• _TASK MATERIAL_
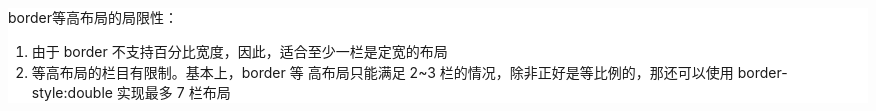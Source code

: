 border等高布局的局限性：

1. 由于 border 不支持百分比宽度，因此，适合至少一栏是定宽的布局
2. 等高布局的栏目有限制。基本上，border 等 高布局只能满足 2~3 栏的情况，除非正好是等比例的，那还可以使用 border-style:double 实现最多 7 栏布局

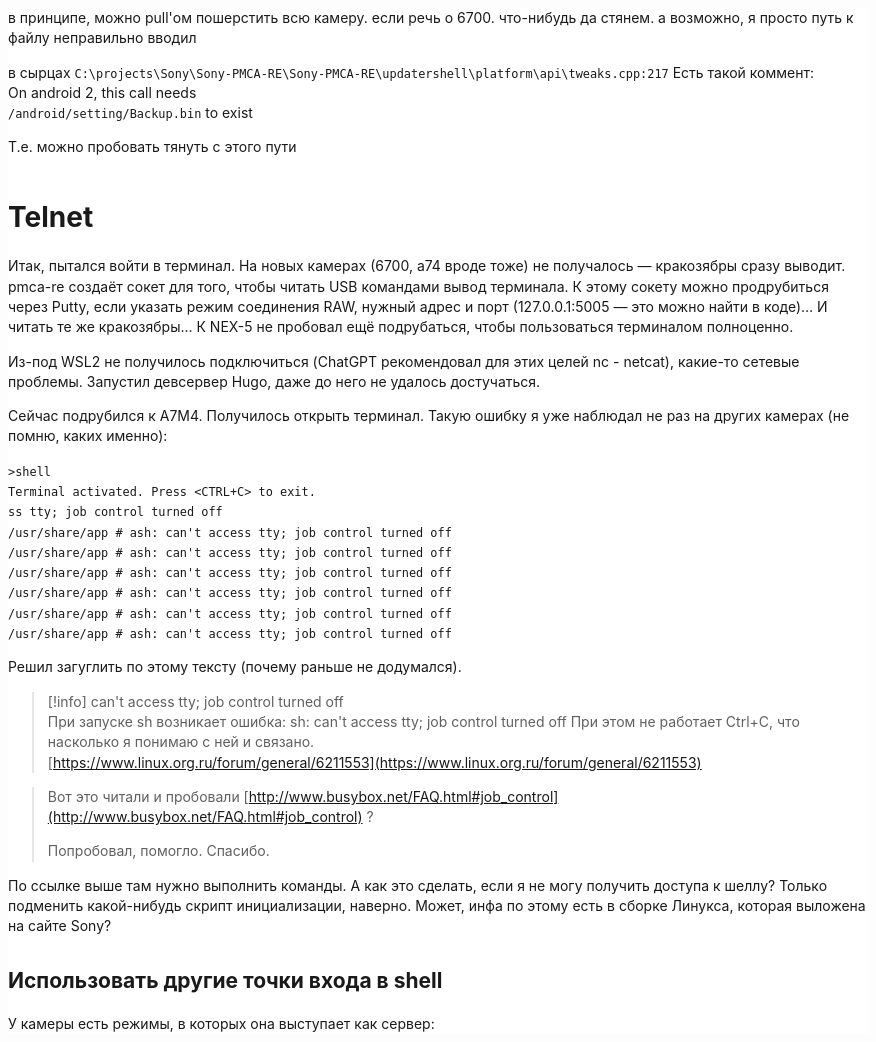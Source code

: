 в принципе, можно pull'ом пошерстить всю камеру. если речь о 6700. что-нибудь да стянем. а возможно, я просто путь к файлу неправильно вводил

в сырцах `C:\projects\Sony\Sony-PMCA-RE\Sony-PMCA-RE\updatershell\platform\api\tweaks.cpp:217` Есть такой коммент:  
On android 2, this call needs  
`/android/setting/Backup.bin` to exist

Т.е. можно пробовать тянуть с этого пути

# Telnet

Итак, пытался войти в терминал. На новых камерах (6700, a74 вроде тоже) не получалось — кракозябры сразу выводит. pmca-re создаёт сокет для того, чтобы читать USB командами вывод терминала. К этому сокету можно продрубиться через Putty, если указать режим соединения RAW, нужный адрес и порт (127.0.0.1:5005 — это можно найти в коде)… И читать те же кракозябры… К NEX-5 не пробовал ещё подрубаться, чтобы пользоваться терминалом полноценно.

Из-под WSL2 не получилось подключиться (ChatGPT рекомендовал для этих целей nc - netcat), какие-то сетевые проблемы. Запустил девсервер Hugo, даже до него не удалось достучаться.

Сейчас подрубился к A7M4. Получилось открыть терминал. Такую ошибку я уже наблюдал не раз на других камерах (не помню, каких именно):

```Plain
>shell
Terminal activated. Press <CTRL+C> to exit.
ss tty; job control turned off
/usr/share/app # ash: can't access tty; job control turned off
/usr/share/app # ash: can't access tty; job control turned off
/usr/share/app # ash: can't access tty; job control turned off
/usr/share/app # ash: can't access tty; job control turned off
/usr/share/app # ash: can't access tty; job control turned off
/usr/share/app # ash: can't access tty; job control turned off
```

Решил загуглить по этому тексту (почему раньше не додумался).

> [!info] can't access tty; job control turned off  
> При запуске sh возникает ошибка: sh: can't access tty; job control turned off При этом не работает Ctrl+C, что насколько я понимаю с ней и связано.  
> [https://www.linux.org.ru/forum/general/6211553](https://www.linux.org.ru/forum/general/6211553)  

> Вот это читали и пробовали [http://www.busybox.net/FAQ.html#job_control](http://www.busybox.net/FAQ.html#job_control) ?  
>   
> Попробовал, помогло. Спасибо.  

По ссылке выше там нужно выполнить команды. А как это сделать, если я не могу получить доступа к шеллу? Только подменить какой-нибудь скрипт инициализации, наверно. Может, инфа по этому есть в сборке Линукса, которая выложена на сайте Sony?

## Использовать другие точки входа в shell

У камеры есть режимы, в которых она выступает как сервер:
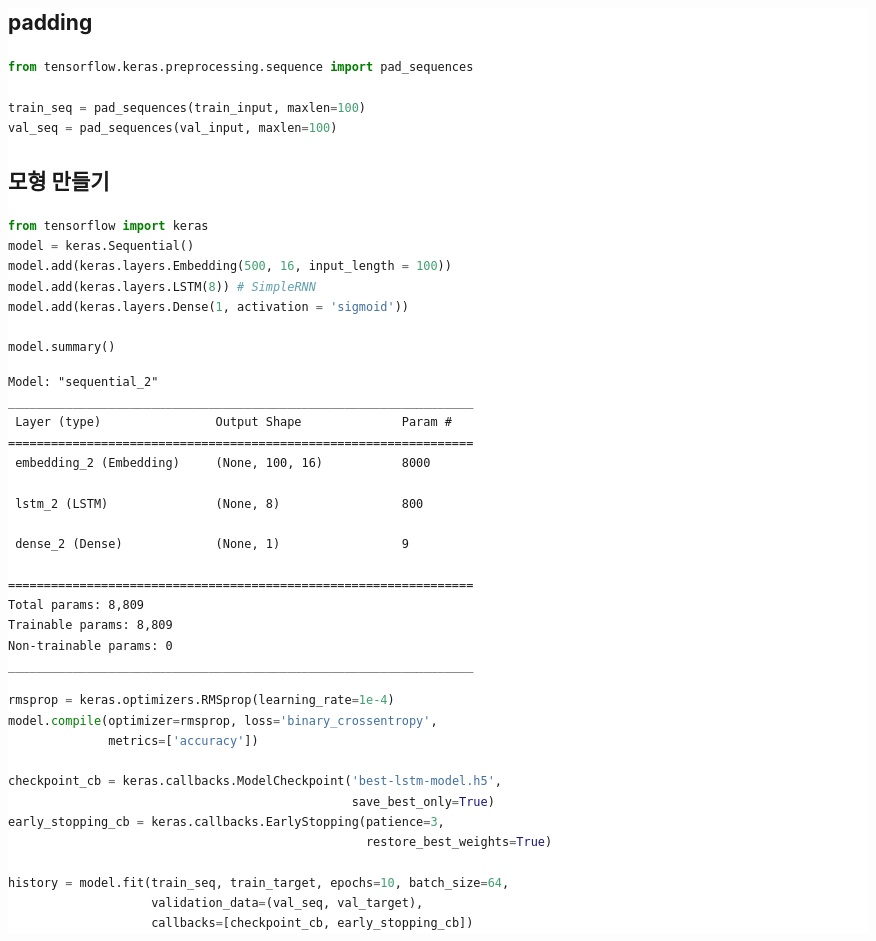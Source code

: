 
## padding


```python
from tensorflow.keras.preprocessing.sequence import pad_sequences

train_seq = pad_sequences(train_input, maxlen=100)
val_seq = pad_sequences(val_input, maxlen=100)
```

## 모형 만들기


```python
from tensorflow import keras
model = keras.Sequential()
model.add(keras.layers.Embedding(500, 16, input_length = 100))
model.add(keras.layers.LSTM(8)) # SimpleRNN
model.add(keras.layers.Dense(1, activation = 'sigmoid'))

model.summary()
```

    Model: "sequential_2"
    _________________________________________________________________
     Layer (type)                Output Shape              Param #   
    =================================================================
     embedding_2 (Embedding)     (None, 100, 16)           8000      
                                                                     
     lstm_2 (LSTM)               (None, 8)                 800       
                                                                     
     dense_2 (Dense)             (None, 1)                 9         
                                                                     
    =================================================================
    Total params: 8,809
    Trainable params: 8,809
    Non-trainable params: 0
    _________________________________________________________________
    


```python
rmsprop = keras.optimizers.RMSprop(learning_rate=1e-4)
model.compile(optimizer=rmsprop, loss='binary_crossentropy', 
              metrics=['accuracy'])

checkpoint_cb = keras.callbacks.ModelCheckpoint('best-lstm-model.h5', 
                                                save_best_only=True)
early_stopping_cb = keras.callbacks.EarlyStopping(patience=3,
                                                  restore_best_weights=True)

history = model.fit(train_seq, train_target, epochs=10, batch_size=64,
                    validation_data=(val_seq, val_target),
                    callbacks=[checkpoint_cb, early_stopping_cb])
```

• _ACTION ITEM_
Beginning at the first line of the listing, print each line exactly until and including the one that has "файлу неправильно вводил"; skip pictures.

• _EXERCISE RESPONSE_
Source code

: border等高布局的局限性：

1. 由于 border 不支持百分比宽度，因此，适合至少一栏是定宽的布局
2. 等高布局的栏目有限制。基本上，border 等 高布局只能满足 2~3 栏的情况，除非正好是等比例的，那还可以使用 border-style:double 实现最多 7 栏布局

Source code

: в принципе, можно pull'ом пошерстить всю камеру. если речь о 6700. что-нибудь да стянем. а возможно, я просто путь к файлу неправильно вводил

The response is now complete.